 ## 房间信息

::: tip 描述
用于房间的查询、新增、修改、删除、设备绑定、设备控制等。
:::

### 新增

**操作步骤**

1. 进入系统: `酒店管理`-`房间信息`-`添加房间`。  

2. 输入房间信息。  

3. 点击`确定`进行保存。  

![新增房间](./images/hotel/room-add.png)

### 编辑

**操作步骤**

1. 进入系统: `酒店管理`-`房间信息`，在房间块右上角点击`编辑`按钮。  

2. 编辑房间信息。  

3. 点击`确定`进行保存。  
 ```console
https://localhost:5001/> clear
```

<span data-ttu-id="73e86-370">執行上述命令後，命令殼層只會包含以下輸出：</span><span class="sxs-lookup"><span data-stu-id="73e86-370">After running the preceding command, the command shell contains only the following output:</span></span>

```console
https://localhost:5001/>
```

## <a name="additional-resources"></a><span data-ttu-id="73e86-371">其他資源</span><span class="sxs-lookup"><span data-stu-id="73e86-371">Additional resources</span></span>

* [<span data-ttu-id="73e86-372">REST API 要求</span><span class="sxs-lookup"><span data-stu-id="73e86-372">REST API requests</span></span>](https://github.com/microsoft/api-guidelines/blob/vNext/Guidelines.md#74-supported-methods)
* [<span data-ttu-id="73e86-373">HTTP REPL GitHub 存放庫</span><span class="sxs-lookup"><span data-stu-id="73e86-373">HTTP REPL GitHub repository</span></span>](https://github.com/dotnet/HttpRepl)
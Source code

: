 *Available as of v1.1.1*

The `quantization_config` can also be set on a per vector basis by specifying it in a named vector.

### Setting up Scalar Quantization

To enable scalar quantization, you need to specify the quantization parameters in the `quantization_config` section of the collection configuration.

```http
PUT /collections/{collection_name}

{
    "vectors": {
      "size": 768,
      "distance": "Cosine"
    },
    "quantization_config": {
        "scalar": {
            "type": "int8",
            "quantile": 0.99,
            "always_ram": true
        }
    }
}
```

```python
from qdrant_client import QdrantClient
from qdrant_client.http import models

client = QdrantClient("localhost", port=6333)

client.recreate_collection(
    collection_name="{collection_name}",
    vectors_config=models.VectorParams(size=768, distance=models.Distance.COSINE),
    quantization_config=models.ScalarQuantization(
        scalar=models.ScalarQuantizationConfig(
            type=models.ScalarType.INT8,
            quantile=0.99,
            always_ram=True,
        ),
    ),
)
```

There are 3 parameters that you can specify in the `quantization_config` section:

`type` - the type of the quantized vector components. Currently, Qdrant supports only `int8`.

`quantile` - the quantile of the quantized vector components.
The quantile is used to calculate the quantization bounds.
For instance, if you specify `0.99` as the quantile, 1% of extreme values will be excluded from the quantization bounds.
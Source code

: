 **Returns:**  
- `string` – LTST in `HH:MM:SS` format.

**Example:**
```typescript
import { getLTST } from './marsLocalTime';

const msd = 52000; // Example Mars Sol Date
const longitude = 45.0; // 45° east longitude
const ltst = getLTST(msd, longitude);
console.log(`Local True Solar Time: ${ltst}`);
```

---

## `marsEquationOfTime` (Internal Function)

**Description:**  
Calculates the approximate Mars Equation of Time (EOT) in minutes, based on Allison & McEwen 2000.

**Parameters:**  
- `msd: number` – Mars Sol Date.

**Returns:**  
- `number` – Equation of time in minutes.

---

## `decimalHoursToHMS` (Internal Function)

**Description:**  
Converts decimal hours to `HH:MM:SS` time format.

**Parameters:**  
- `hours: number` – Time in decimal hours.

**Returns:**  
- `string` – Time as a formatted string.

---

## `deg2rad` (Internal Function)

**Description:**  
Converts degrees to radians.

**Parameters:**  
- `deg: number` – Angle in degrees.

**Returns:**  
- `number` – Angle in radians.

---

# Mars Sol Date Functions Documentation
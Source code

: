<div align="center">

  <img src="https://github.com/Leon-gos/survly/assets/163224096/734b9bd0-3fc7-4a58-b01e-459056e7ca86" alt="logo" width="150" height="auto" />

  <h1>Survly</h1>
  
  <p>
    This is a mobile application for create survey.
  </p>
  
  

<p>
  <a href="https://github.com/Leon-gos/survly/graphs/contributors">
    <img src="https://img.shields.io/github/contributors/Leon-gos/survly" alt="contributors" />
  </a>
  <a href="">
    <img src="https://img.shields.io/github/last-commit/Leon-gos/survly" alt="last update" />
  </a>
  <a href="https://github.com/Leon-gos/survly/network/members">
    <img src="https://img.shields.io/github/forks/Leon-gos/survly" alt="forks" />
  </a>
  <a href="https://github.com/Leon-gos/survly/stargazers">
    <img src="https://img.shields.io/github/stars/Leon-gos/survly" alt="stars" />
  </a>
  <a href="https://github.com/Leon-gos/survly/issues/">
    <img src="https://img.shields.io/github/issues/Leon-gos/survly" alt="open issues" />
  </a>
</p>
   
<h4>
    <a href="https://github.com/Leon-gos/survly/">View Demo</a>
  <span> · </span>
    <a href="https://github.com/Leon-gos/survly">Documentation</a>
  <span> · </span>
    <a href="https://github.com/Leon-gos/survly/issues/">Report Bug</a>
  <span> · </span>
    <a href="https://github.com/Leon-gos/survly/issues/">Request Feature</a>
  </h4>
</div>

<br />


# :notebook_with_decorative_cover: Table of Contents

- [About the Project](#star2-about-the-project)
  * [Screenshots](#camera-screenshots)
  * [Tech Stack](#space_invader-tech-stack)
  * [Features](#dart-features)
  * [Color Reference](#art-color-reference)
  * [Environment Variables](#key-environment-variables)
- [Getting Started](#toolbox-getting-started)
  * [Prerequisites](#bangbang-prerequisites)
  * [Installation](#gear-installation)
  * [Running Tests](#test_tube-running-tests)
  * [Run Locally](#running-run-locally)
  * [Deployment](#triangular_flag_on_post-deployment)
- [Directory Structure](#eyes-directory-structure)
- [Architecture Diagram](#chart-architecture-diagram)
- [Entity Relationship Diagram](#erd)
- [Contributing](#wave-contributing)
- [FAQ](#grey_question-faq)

■ ■ ■

## HOW TO COMPLETE THIS TASK
The expected answer is a copy of every line in the entries that holds the word "running".

## FINISHED TASK
<span data-ttu-id="73e86-370">執行上述命令後，命令殼層只會包含以下輸出：</span><span class="sxs-lookup"><span data-stu-id="73e86-370">After running the preceding command, the command shell contains only the following output:</span></span>
  * [Running Tests](#test_tube-running-tests)
  * [Run Locally](#running-run-locally)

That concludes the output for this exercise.